In the 1970s, media exposés and congressional hearings made Americans aware that Nazi perpetrators were living in this country. In 1979, the Justice Department launched a vigorous effort to identify them and bring them to justice.
These investigations were among the most challenging ever undertaken by law enforcement. Evidentiary trails had long since grown cold. Witnesses had perished at the hands of the Nazis or died since the war’s end. The Nazis had destroyed many incriminating documents, and others were inadvertently destroyed.
Despite these obstacles, the program has been a tremendous success. Although the ex post facto clause of the US Constitution prohibited the exercise of criminal jurisdiction in these cases, the US government can bring denaturalization and removal cases to revoke ill-procured US citizenship. Between 1990 and 2010, the United States won more cases against Nazi criminals than did all of the governments of the rest of the world combined.
But, despite this extraordinary success, some European countries refused to readmit Nazi persecutors ordered deported by American courts. When this administration came into office, Palij was the only such Nazi persecutor still alive in this country. No European country would take him, and he was already in his 90s. The odds of being able to carry out his removal seemed slim.
The Trump administration ignored those odds and commenced intense discussions with the German government to secure Palij’s readmission. When Ambassador Richard Grenell arrived in Berlin, he came with a mission — directly from the president — to get Palij out of the United States.
Grenell raised it in every meeting he had with German interlocutors, making the argument that it was Germany’s historical moral responsibility to take Palij since he had worked for the then-German Nazi regime — which, eventually, Foreign Minister Heiko Maas agreed with. It was through the renewed energy in the chancellor’s new cabinet, specifically with Maas and Interior Minister Horst Seehofer, and the direct involvement of Grenell that Germany agreed to accept him.
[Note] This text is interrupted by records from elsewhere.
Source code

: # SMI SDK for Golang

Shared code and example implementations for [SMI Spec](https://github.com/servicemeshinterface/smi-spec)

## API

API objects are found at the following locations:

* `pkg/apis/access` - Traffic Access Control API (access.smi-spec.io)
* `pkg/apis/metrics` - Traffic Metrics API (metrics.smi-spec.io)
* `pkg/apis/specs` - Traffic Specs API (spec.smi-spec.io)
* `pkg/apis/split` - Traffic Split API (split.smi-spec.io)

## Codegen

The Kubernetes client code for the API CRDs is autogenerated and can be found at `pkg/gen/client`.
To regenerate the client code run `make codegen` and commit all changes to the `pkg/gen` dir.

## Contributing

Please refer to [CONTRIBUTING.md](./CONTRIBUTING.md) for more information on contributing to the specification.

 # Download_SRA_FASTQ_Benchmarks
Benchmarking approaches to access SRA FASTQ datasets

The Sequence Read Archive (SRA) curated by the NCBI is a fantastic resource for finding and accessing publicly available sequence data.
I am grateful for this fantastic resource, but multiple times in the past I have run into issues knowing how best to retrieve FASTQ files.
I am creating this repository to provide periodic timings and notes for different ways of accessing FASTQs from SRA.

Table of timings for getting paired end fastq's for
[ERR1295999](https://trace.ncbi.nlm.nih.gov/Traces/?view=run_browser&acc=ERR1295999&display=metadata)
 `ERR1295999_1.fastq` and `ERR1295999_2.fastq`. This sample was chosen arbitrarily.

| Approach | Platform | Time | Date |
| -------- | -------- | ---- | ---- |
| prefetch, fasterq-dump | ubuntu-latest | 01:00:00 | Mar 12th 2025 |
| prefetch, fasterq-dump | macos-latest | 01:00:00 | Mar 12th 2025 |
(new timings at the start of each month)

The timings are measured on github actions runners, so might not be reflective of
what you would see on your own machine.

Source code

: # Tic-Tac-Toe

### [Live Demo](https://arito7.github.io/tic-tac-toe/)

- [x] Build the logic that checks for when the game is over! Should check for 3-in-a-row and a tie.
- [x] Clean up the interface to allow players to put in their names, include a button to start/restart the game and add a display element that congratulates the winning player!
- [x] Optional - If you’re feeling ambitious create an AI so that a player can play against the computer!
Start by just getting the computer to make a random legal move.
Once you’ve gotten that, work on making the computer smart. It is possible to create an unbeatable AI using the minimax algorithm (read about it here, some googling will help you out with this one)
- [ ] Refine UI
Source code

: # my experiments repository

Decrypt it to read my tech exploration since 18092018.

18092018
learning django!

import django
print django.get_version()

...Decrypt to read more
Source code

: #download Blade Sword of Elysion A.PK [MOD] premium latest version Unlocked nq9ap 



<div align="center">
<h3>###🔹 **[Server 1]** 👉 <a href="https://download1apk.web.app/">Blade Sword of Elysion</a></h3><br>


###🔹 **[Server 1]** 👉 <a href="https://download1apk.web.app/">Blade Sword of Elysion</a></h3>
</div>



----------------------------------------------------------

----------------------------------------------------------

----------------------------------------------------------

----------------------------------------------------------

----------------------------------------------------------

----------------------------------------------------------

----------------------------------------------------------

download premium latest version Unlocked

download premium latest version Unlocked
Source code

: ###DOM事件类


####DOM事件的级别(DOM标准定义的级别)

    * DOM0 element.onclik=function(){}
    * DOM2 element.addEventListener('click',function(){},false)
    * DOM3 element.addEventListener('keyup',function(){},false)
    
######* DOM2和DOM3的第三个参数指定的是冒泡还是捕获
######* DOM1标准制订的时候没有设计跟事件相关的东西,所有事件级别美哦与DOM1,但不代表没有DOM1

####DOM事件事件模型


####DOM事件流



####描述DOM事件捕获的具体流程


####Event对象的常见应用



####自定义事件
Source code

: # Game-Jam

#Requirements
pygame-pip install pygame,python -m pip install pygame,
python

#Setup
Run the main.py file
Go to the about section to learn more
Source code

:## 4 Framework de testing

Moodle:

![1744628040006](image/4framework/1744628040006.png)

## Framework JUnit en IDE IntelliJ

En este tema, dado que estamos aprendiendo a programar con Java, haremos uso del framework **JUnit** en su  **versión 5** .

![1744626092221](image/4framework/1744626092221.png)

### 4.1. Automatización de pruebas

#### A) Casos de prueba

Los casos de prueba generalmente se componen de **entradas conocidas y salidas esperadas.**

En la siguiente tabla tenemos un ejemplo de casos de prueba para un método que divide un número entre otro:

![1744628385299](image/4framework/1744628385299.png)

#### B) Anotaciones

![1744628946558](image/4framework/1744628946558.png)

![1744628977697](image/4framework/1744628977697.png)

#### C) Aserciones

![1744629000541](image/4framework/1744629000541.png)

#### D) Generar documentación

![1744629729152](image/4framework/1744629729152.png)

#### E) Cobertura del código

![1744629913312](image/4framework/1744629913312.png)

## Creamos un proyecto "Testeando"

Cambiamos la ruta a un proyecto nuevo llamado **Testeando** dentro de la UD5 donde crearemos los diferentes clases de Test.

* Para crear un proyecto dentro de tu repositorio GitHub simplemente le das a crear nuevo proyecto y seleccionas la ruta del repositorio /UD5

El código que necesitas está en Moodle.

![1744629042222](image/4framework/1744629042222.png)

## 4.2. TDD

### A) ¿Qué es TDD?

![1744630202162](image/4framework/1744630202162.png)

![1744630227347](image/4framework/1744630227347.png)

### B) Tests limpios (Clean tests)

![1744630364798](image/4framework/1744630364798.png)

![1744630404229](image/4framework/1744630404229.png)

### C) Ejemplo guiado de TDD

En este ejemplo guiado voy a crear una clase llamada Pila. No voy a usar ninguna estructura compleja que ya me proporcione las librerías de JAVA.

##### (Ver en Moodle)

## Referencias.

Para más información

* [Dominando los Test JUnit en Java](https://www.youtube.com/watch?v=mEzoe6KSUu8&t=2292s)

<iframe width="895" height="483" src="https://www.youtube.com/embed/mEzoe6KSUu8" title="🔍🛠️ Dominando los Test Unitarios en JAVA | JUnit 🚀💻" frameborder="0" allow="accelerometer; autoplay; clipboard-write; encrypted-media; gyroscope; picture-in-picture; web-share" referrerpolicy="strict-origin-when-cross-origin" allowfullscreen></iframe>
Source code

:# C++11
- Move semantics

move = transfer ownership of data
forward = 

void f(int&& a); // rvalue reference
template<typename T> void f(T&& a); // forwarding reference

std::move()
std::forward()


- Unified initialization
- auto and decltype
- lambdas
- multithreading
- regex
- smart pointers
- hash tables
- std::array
On Aug. 21, ICE agents escorted Palij back to Germany aboard a chartered plane. Palij’s removal demonstrates the necessity of safeguarding the benefit of American citizenship from fraudulent cases, and makes clear that participants in Nazi crimes — and other humanrights violators, whether in the Balkans, Central America or elsewhere around the world — will find no safe haven on American soil, even in their old age.